Plain-text document sources:
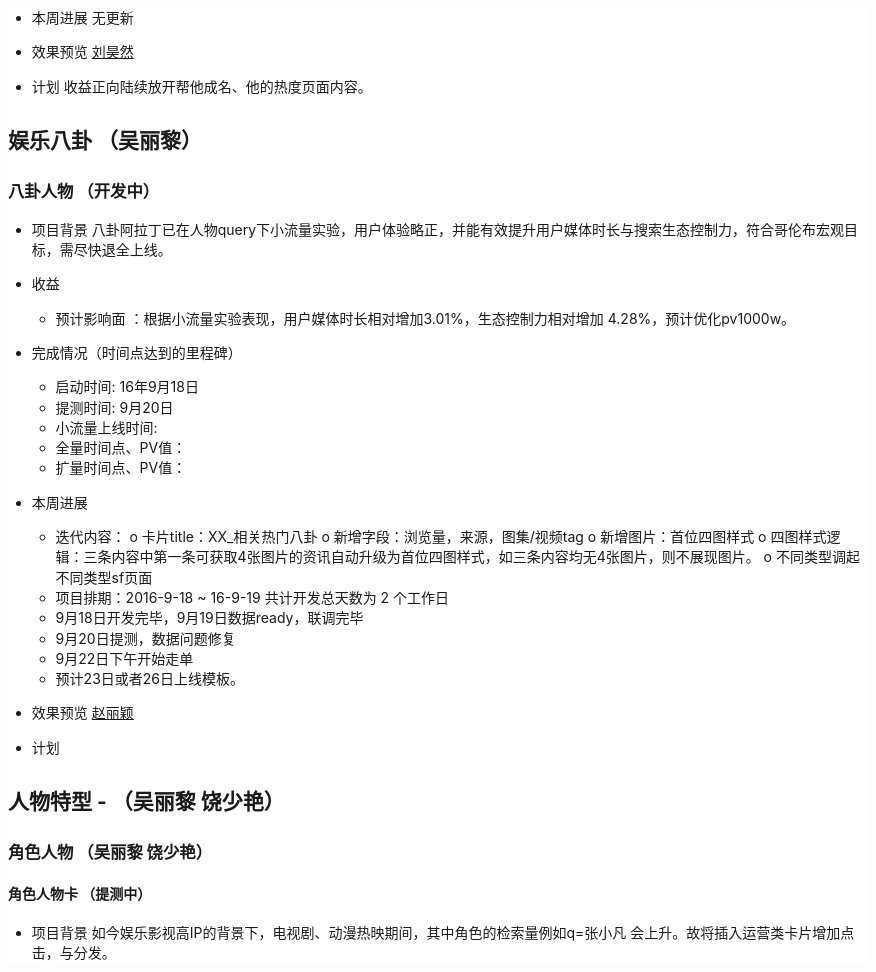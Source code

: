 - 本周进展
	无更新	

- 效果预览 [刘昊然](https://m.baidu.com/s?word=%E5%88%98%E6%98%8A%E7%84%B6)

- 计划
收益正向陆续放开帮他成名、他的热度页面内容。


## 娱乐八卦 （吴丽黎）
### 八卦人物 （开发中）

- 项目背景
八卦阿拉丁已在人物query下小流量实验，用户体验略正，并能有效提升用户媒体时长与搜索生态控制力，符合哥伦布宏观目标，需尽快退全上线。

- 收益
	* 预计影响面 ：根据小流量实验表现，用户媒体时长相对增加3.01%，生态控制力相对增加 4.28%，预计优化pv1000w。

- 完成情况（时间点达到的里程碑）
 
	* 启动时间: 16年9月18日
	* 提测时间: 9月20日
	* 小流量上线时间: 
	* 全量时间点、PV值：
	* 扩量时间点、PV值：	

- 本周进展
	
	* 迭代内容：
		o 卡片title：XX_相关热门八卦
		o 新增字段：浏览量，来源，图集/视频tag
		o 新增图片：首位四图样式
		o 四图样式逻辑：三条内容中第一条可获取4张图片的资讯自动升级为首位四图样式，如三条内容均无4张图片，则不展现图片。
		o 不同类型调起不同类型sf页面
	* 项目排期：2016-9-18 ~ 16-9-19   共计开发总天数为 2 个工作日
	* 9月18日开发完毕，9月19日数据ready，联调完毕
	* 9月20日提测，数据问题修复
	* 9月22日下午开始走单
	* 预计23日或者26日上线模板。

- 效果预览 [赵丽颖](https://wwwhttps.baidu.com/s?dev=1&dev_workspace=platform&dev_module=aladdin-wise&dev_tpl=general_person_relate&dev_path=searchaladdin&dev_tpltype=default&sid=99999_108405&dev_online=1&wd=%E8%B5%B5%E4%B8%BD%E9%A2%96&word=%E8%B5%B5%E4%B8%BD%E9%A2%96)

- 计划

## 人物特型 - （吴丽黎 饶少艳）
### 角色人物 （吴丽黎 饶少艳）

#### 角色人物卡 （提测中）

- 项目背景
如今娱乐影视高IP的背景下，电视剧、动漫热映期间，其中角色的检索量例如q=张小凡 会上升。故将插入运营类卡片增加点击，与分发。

---

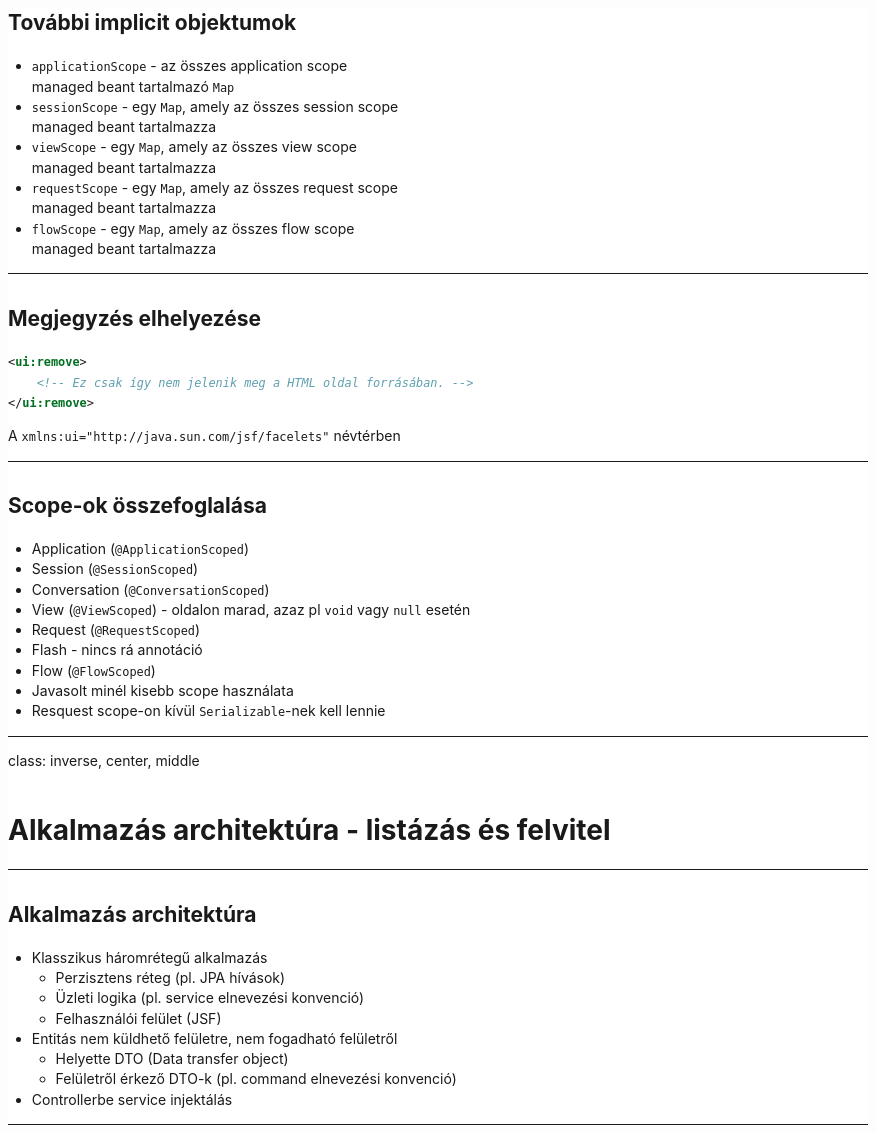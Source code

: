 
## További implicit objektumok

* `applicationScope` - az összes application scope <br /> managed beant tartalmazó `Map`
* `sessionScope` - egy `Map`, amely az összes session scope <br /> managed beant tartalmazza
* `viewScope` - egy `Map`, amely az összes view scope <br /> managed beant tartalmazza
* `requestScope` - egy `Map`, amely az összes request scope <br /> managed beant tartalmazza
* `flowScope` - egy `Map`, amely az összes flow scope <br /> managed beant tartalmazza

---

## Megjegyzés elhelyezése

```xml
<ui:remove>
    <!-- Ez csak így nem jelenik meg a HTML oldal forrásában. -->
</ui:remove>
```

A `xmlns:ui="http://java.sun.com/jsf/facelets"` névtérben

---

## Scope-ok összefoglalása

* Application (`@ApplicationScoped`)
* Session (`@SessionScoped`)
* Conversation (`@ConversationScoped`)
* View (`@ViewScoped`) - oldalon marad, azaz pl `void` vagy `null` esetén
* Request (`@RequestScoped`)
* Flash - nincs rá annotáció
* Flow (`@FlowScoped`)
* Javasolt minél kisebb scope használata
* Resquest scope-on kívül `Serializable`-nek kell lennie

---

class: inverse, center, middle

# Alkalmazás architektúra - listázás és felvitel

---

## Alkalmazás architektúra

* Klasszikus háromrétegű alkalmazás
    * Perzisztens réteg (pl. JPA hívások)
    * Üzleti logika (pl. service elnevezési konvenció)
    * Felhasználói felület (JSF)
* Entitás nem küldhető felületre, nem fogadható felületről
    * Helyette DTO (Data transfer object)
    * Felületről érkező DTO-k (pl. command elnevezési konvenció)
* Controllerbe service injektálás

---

--

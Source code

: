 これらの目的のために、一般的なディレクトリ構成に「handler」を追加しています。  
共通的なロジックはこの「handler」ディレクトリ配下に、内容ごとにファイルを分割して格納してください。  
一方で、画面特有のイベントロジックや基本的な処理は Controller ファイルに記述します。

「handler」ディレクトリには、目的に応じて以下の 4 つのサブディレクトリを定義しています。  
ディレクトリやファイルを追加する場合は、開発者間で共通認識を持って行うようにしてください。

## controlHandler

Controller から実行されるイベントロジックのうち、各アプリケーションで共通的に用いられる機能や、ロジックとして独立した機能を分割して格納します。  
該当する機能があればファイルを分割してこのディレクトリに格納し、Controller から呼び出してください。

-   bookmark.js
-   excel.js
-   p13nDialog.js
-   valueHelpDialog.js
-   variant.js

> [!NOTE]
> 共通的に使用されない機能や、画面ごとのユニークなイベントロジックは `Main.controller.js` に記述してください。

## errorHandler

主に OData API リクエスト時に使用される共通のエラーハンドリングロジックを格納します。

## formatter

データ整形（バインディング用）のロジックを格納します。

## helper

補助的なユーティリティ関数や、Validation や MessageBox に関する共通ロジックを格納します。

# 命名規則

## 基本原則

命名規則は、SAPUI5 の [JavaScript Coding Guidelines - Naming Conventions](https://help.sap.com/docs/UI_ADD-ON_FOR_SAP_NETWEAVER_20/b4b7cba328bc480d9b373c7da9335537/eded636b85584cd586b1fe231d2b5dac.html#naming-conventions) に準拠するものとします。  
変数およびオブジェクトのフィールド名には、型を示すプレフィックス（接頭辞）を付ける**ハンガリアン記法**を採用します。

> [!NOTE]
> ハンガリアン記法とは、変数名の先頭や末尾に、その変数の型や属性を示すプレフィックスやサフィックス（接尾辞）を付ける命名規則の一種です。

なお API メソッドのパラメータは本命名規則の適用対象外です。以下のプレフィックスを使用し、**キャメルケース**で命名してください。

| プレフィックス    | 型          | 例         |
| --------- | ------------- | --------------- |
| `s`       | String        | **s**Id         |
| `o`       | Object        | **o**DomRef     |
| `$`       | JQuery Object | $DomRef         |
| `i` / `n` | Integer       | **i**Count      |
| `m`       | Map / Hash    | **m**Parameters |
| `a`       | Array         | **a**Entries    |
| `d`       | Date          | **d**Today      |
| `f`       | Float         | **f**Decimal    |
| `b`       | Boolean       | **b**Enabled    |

* [Work task]
Could you restate word for word the lines above from the one containing "共通的なロジックはこの「ha" through the one containing "変数およびオブジェクトのフィ", both included, and nothing else?

* [Output of the exercise]
共通的なロジックはこの「handler」ディレクトリ配下に、内容ごとにファイルを分割して格納してください。  
一方で、画面特有のイベントロジックや基本的な処理は Controller ファイルに記述します。

「handler」ディレクトリには、目的に応じて以下の 4 つのサブディレクトリを定義しています。  
ディレクトリやファイルを追加する場合は、開発者間で共通認識を持って行うようにしてください。

## controlHandler

Controller から実行されるイベントロジックのうち、各アプリケーションで共通的に用いられる機能や、ロジックとして独立した機能を分割して格納します。  
該当する機能があればファイルを分割してこのディレクトリに格納し、Controller から呼び出してください。

-   bookmark.js
-   excel.js
-   p13nDialog.js
-   valueHelpDialog.js
-   variant.js

> [!NOTE]
> 共通的に使用されない機能や、画面ごとのユニークなイベントロジックは `Main.controller.js` に記述してください。

## errorHandler

主に OData API リクエスト時に使用される共通のエラーハンドリングロジックを格納します。

## formatter

データ整形（バインディング用）のロジックを格納します。

## helper

補助的なユーティリティ関数や、Validation や MessageBox に関する共通ロジックを格納します。

# 命名規則

## 基本原則

命名規則は、SAPUI5 の [JavaScript Coding Guidelines - Naming Conventions](https://help.sap.com/docs/UI_ADD-ON_FOR_SAP_NETWEAVER_20/b4b7cba328bc480d9b373c7da9335537/eded636b85584cd586b1fe231d2b5dac.html#naming-conventions) に準拠するものとします。  
変数およびオブジェクトのフィールド名には、型を示すプレフィックス（接頭辞）を付ける**ハンガリアン記法**を採用します。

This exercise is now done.